(Data shown)

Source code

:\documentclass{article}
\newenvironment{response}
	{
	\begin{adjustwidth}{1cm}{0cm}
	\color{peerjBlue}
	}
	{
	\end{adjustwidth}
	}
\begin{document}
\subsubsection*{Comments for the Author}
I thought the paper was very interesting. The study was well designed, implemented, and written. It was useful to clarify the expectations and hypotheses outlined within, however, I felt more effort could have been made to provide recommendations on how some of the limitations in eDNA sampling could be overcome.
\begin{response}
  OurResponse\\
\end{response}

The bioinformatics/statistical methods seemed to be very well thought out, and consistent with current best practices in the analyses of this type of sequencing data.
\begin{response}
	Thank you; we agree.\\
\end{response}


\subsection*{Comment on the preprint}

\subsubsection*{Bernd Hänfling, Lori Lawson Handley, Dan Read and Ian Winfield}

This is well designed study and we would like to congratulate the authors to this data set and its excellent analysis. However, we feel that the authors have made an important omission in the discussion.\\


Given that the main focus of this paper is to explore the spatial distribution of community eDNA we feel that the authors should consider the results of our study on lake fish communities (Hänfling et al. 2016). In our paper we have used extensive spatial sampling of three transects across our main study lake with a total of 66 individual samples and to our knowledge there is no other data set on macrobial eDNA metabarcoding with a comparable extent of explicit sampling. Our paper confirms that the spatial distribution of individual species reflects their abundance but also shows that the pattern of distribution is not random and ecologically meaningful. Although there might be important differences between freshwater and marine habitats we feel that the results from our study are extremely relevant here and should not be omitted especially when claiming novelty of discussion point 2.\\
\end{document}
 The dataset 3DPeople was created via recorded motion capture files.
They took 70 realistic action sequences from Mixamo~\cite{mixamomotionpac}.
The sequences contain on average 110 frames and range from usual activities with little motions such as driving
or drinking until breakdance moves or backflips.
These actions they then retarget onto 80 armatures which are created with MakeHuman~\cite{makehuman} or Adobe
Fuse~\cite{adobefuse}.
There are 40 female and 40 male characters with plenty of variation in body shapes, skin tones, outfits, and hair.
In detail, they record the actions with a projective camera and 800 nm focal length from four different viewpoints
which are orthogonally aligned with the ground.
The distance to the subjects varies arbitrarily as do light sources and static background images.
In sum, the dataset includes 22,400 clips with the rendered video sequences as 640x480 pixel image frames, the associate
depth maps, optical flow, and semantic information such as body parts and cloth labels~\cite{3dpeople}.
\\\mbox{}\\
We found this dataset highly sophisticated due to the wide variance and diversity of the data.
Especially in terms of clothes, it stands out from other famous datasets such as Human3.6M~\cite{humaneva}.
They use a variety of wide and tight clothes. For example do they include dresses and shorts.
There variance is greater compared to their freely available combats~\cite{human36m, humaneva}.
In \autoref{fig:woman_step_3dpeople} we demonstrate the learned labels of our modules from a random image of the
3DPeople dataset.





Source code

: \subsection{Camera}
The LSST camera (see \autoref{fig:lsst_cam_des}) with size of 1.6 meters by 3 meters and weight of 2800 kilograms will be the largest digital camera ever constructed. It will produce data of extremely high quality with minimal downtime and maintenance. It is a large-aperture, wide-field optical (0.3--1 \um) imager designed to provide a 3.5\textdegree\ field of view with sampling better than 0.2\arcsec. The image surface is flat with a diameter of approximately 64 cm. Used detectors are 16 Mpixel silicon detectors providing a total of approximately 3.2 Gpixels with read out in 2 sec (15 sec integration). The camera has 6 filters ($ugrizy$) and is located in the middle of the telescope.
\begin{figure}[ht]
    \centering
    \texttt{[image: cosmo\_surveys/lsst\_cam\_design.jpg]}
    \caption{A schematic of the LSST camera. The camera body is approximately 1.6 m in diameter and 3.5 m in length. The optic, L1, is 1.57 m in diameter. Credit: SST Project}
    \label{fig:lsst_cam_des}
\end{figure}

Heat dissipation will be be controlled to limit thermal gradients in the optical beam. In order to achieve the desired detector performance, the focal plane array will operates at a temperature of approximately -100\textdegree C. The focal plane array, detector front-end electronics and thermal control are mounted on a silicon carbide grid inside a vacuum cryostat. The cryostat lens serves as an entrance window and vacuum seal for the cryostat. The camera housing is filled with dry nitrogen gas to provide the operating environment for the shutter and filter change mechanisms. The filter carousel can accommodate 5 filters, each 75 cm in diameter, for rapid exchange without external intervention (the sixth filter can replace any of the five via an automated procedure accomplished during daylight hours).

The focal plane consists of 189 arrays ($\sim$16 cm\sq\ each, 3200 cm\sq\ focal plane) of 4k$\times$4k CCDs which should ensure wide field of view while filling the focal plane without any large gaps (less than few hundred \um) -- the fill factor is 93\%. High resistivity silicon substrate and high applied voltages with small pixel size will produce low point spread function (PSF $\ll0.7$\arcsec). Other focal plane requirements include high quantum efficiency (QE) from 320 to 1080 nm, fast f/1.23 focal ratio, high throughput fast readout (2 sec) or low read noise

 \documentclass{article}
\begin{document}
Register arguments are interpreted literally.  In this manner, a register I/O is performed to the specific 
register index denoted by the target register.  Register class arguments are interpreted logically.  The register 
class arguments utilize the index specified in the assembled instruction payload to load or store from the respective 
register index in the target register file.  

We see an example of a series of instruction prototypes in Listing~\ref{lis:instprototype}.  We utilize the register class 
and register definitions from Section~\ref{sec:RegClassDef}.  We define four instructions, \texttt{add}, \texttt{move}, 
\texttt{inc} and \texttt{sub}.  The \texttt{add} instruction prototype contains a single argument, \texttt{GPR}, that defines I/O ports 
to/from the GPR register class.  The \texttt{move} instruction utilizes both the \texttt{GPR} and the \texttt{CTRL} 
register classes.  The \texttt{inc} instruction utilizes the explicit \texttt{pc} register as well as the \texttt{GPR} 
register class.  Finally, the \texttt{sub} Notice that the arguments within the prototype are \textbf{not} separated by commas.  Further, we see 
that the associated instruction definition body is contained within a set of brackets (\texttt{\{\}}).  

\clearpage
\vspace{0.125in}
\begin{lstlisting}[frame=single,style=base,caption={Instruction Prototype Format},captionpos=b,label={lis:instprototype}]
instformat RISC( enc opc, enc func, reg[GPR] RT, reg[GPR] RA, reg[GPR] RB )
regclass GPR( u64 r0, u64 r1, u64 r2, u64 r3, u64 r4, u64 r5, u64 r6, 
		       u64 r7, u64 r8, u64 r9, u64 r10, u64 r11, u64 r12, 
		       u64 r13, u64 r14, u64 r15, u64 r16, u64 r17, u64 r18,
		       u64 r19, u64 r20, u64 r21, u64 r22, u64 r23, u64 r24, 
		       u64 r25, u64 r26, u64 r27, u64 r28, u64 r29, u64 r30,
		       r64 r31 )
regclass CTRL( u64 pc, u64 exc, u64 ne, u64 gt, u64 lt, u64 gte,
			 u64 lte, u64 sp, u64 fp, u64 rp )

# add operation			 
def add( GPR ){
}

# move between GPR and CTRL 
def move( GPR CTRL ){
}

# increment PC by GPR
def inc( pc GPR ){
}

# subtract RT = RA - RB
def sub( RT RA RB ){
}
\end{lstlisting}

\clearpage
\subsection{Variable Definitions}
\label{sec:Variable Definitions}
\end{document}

(End Data shown)

→ **Try it**
For every line above that includes the word "documentclass", return the line.

→ **Output of the task**
:\documentclass{article}
 \documentclass{article}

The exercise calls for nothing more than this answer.